The gradual narrowing of political space, particularly in Bangladesh, for the opposition of all stripes will invariably allow fanatic and revolutionary forces to sprout and further destabilize the status quo. The Ruling AL’s euphemism of ‘development sans democracy’ is simply disastrous. The prescription is likely to turn Bangladesh into Iraq or Libya where developments mushroomed for decades in the absence of democracy. Malaysia, to the contrary, successfully synergized development and democracy and emerged as a model of social cohesiveness and prosperity.
In the Indian administered Kashmir, Delhi should comply with the UN Security Council Resolution 47 of April 21, 1948 and hold a plebiscite to decide the fate of the Kashmiri people. Pakistan must do the same unless it decides to willingly leave the people of the so called Azad Kashmir to join their brethrens in the Indian-controlled Kashmir across the demarcated Line of Control (Loc).
Following the creation in India of a new state with the passage of the Telengana Bill in the Lok Sabha in February 2014, the Gorkha Janmukti Morcha (GJM) of the hilly Darjeeling and the surrounding areas along the Napalese border asked Delhi to take a unilateral decision and create a new Gorkhaland state within West Bengal.  “We would now request the centre to similarly consider the just and fair demand for a separate state of Gorkhaland, which is amongst the oldest in the country,” GJM leader Bimal Gurung said in a Facebook post.

The Gorkhaland scenario
Continual denial by Delhi of the demand of about 800,000 Gorkha population of the area had already spelt serious trouble for Delhi in the past. In the 1980s, Subhash Ghising  led a ferocious movement demanding the creation of a  Gorkhaland state in the hills of Darjeeling and the adjacent areas of Dooars and Siliguri terai. Over 1,200 people died in that movement which culminated in the formation of Darjeeling Gorkha Hill Council (DGHC) in 1988. The DGHC administered the Darjeeling hills for 23 years with some degree of autonomy but Delhi chose to stop the fourth DGHC elections in 2004 and arbitrarily decided to make one Subhash Ghisingh the sole caretaker of the DGHC. This rekindled fresh unrest among the former DGHC councilors.
Meanwhile, creation of a Gorkhaland state has been equally opposed by West Bengal. Faced with autocratic decisions of Delhi and the West Bengal governments, Gorkhaland activists hardened their stance further and recently issued a new map of Gorkhaland, comprising ­apart from three hills subdivisions of Darjeeling, Kurseong and Kalimpong ­of the Siliguri subdivision (encompassing almost whole of Darjeeling district if Naxalbari zone is included), Dooars areas of Madarihat, Malbazar, Nagrakata, Kalchini, Birpara, Banarhat, Chalsa, Bhaktinagar, Jaigaon, Kumargaon.
The crisis could be staved off by holding a referendum on time, as the UK did for Scotland. But false promises prior to elections and prevarications afterwards had been the hallmark of the politics of Delhi and Kolkata alike. Prior to the 2009 general elections, the BJP promised to create two smaller states in Telengana and Gorkhaland. Assured, the GJM supported the candidature of BJP’s Jaswant Singh who won the Drjeeling Lok Sabha seat with 51.5% votes. The promise turned into prevarication when, during the July 2009 budget session of the Parliament, three Parliamentarians­ Rajiv Pratap Rudy, Sushma Swaraj, and Jaswant Singh­ pleaded for creating a state of Gorkhaland and most of the other lawmakers remained mum.

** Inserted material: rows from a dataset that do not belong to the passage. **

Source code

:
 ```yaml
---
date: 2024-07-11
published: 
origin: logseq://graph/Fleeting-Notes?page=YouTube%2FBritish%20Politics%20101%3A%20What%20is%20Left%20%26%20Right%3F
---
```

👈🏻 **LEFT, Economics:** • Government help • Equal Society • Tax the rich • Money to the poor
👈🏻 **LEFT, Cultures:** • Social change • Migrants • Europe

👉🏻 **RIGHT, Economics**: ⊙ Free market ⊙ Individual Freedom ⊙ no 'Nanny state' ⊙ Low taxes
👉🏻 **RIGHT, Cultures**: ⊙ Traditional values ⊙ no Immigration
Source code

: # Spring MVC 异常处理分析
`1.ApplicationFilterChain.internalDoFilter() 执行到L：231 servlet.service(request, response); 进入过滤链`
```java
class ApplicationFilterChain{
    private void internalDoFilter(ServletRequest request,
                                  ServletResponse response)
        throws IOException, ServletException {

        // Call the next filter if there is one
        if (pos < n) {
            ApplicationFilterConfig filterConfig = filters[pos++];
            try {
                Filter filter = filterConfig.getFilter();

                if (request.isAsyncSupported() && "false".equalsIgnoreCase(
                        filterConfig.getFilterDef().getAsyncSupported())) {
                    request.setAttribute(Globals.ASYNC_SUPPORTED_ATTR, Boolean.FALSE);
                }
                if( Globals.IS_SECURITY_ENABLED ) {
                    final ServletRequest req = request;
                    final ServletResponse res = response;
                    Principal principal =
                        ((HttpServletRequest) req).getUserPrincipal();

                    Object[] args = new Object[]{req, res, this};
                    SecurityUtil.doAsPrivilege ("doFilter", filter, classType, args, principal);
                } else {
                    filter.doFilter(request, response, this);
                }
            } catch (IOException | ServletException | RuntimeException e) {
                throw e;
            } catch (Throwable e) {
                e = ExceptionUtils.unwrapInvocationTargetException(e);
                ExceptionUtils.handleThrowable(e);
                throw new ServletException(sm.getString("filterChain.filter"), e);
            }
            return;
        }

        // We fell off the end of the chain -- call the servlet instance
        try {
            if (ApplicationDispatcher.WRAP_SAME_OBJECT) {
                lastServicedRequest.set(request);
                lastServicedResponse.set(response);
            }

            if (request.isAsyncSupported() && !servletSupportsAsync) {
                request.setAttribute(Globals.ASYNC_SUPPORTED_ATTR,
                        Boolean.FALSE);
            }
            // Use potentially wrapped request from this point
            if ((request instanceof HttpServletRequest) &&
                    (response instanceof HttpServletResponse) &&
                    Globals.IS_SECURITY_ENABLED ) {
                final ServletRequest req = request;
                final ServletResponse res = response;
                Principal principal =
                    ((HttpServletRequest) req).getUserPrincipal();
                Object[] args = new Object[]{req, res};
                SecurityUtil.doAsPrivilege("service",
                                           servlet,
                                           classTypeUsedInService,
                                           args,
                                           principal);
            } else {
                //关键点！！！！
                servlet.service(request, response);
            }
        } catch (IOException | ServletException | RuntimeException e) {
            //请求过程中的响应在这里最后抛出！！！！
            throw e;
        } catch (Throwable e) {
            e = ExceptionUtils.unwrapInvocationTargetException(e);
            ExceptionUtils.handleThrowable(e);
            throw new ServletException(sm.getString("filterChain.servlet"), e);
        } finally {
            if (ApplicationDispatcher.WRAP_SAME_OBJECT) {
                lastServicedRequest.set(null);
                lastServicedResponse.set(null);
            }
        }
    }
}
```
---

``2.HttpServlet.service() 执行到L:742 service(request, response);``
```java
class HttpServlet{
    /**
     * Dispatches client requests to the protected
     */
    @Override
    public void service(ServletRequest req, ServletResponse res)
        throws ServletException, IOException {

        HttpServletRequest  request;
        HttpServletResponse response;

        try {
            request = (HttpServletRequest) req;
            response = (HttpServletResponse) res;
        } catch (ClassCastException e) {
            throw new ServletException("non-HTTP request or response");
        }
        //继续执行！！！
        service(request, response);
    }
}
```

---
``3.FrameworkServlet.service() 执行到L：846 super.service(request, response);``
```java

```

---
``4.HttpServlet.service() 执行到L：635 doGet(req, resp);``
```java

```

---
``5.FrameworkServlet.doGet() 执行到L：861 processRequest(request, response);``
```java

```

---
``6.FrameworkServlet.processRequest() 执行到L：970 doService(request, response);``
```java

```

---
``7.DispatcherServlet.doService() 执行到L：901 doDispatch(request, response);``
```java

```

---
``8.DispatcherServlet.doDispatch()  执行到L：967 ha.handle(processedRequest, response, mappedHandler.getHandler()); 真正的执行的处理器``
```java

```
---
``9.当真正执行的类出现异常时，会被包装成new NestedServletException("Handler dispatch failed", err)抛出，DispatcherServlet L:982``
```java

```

People’s choice; Mamta’s manoeuvre
Instead, persecutions continued unabated. On 8 February 2011, three GJM activists were shot dead by police when they tried to enter Jalpaiguri district on a padyjatra led by Bimal Gurung. This led to more violence in the Darjeeling hills and an indefinite strike paralyzed the region for 9 consecutive days.
The choice of the people failed likewise to make any dent in the West Bengal Assembly where the GJM candidates won three Darjeeling hill assembly seats during the April 18, 2011 election on the platform of creating a new state in Gorkhaland.
Simply put, politics has been abundant since 1947 but the decision to grant the Gorkhaland the status of a separate state is yet to see the light of the day. A diversionary politics had meanwhile resulted in the creation of the Gorkhaland Territorial Authority on September 2, 2011 in the West Bengal Assembly and the publication of a gazette to that effect on March 14, 2012. This followed the GTA election on July 29, 2012 in which GJM candidates won from 17 constituencies while the remaining 28 seats were won unopposed. The election verdict went landslide toward creating a separate state.
Comparatively more popular West Bengal chief minister Maamta Banerjee has been no different with the Gorkhas within and the Bangladeshis across the border, whom she opted to deprive of the Teesta waters. During her 2011 election campaign, she promised to the Gorkhas to meet their demands while speaking from the same podium with Bimal Gurung in Pintail near Siliguri; duping the Gorkha leader to put his signature on a tripartite agreement.
Yet, as the prevarications and the politicking lingered, things turned sour again. On July 30, 2013, Gurung resigned from the GTA, citing interference from the West Bengal government. The BJP regime in Delhi so far did precious little to soothe the anger of the Gorkhas.

History overlooked
Many observers say the Gorkhas can hardly be blamed if they resume an armed struggle. They say if the British government can allow the Scotts to break up a more than 300 years old union, there is no reason why Delhi cannot honour the historicity of the people it governs as a democratic entity.
That historicity is too important for a new brand of politicians in Delhi and West Bengal and, it can only be overlooked at great peril. In 1835, the hills of Darjeeling encompassed 138 square miles (360 km2) which the British East India Company took possession from Sikkim through a ‘Deed of Grant.’ The area became bigger in November 1864 when the Treaty of Sinchula was added Bengal Dooars from the Cooch Behar state, along with the passes leading to the hills of Bhutan and Kalimpong, which were ceded to Britain by Bhutan. Darjeeling thus became about 1234 sq miles wide.
Smaller though it may be, Darjeeling’s political freedom was never tempered with by the Britt. Especially the gusto displayed by Gorkha regiments during the Second World War should have made Delhi give a second thought while deciding the Gorkhas’ fate. Besides, prior to 1861 and from 1870–1874, Darjeeling District was a “Non-Regulated Area” where acts and regulations of the British Raj did not automatically apply unless stated with specificity. The term “Non-Regulated Area” was changed to “Scheduled District” in 1874, which was again changed into the so called “Backward Tracts” in 1919. The status was known as “Partially Excluded Area” from 1935 until India’s independence in 1947.
There is no reason for Delhi to gauge the aspirations of this ‘distinct people’ as there is no justification for the regime in Dhaka not to allow its people to make a free and fair choice about who shall govern them. Democracy is universal, ubiquitous and one need not be a Scottish to follow the Scottish role model. Leaders should decide if referendum is needed on any matter crucial to the life of the people they lead.